Por otra parte, la medicina china y la tradición popular, nos dicen que el hígado filtra las emociones y aloja la ira. Un hígado enfermo, que ya no es capaz de limpiar y filtrar de forma adecuada, provocará ira, rabia y enfado, tanto en nuestros cuerpos como en nuestro planeta.

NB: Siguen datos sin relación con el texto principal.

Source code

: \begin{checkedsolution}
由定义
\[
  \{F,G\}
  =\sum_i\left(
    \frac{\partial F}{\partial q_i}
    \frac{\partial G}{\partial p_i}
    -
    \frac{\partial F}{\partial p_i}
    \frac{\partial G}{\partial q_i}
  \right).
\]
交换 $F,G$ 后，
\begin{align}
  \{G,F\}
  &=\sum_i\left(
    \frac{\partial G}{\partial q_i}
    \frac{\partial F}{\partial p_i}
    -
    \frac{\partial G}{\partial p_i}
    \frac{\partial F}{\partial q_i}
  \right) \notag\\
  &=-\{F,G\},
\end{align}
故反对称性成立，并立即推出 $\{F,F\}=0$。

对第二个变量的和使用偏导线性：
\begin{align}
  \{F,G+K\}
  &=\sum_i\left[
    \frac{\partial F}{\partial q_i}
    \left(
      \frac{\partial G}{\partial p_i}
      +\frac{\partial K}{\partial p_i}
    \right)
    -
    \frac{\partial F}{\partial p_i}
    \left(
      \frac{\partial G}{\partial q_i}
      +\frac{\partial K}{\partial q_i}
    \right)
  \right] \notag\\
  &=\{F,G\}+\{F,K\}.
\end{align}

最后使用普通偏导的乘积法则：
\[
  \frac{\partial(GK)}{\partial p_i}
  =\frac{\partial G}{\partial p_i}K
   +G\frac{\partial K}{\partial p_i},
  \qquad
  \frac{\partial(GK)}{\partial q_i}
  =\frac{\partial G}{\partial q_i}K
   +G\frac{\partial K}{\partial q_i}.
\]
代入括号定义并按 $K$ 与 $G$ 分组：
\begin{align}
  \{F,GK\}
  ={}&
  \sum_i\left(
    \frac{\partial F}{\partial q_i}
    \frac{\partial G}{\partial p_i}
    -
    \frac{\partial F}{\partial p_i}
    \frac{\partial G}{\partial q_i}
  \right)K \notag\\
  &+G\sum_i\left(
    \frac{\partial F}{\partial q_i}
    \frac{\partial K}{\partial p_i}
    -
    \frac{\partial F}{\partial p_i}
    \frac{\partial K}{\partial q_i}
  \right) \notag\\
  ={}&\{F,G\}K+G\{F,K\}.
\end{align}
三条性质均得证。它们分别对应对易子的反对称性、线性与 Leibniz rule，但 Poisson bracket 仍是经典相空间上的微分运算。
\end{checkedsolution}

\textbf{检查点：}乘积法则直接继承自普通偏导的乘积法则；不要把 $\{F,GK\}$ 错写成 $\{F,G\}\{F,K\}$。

El ser humano lleva siglos arrancándole el hígado a la tierra, extrayendo sus toxinas y abandonándolas en la naturaleza, obviando el peligro que supone hacerlo. En Asturias uno de los lugares donde se acumulan esos residuos es Cabo Negro, en la Reserva Natural de Cabo Peñas. Allí se encuentran dos calas muertas y teñidas de negro. Otro lugar donde se almacenan esos residuos es en los pulmones de los enfermos de silicosis. La minería ha violado de forma sistemática nuestras montañas, arrebatándole su órgano más preciado, y creando ira.
En esta boda queremos casarnos con el carbón puro, sin lavar, el carbón como hígado, el carbón como filtro milagroso de nuestro dolor que es capaz de limpiar y purificar nuestras aguas y nuestras vidas para así poder llegar a transformarnos en diamantes.